Mary Queen of Scots: Period Drama Aces the Details but Offers Scant Sizzle
By Kim Hughes
Rating: B
Exquisitely detailed and beautiful but kind of boring, Mary Queen of Scots boasts impressive historical accuracy, based as it is on John Guy’s scholarly biography, and not the 1971 film with Vanessa Redgrave and Glenda Jackson. But that accuracy means the feisty fictional face-to-face sparring match between Mary Stuart and Elizabeth I — which electrifies the trailer and offers the film’s primary sizzle — is necessarily reduced to one scene near the end of a two-hour running time. The road to that place is long indeed.

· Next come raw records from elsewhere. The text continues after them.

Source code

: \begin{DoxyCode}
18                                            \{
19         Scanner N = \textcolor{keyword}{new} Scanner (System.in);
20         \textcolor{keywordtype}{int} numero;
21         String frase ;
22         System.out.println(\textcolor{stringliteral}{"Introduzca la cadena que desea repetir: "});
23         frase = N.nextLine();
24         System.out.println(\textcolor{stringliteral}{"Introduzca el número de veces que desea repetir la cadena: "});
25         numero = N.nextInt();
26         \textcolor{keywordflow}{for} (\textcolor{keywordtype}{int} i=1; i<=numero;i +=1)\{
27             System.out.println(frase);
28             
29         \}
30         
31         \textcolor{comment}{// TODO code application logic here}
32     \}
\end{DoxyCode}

Mary Queen of Scots opens in 1587 on Mary’s execution day, then zips back in time before the ax falls. Mary’s life was something: queen of France by marriage at 16 and widowed at 18, she returned to her native Scotland to reclaim her rightful throne while battling sexism, dynastic ambition, political intrigue, religious intolerance, poor heating and plumbing and rib-crunching corsets throughout.
Director Josie Rourke follows the parallel yet very different lives of Mary and Elizabeth I and their coterie of confidantes (and faux-confidantes) with an unhurried lens that invites us to really think about how remarkable these two women were, and the odds they fought every step of the way. But deep thought is rarely visually intriguing. We do, however, get lots of breathy exposition and sweeping-vista shots of the Scottish and English countryside.
Saoirse Ronan as Mary and Margot Robbie as Elizabeth offer rich, committed performances and highly passable accents. There’s also a certain thrill in being transported to another very real-feeling world: inside elaborate stone mansions lit only by candles and furnished with stiff but fancy furniture. The costumes, jewelry and makeup, too, are fabulous. But a hard-to-pinpoint pall hangs over Mary Queen of Scots. And did we mention it’s kind of boring?
Mary Queen of Scots. Directed by Josie Rourke. Starring Saoirse Ronan and Margot Robbie. Opens wide December 14.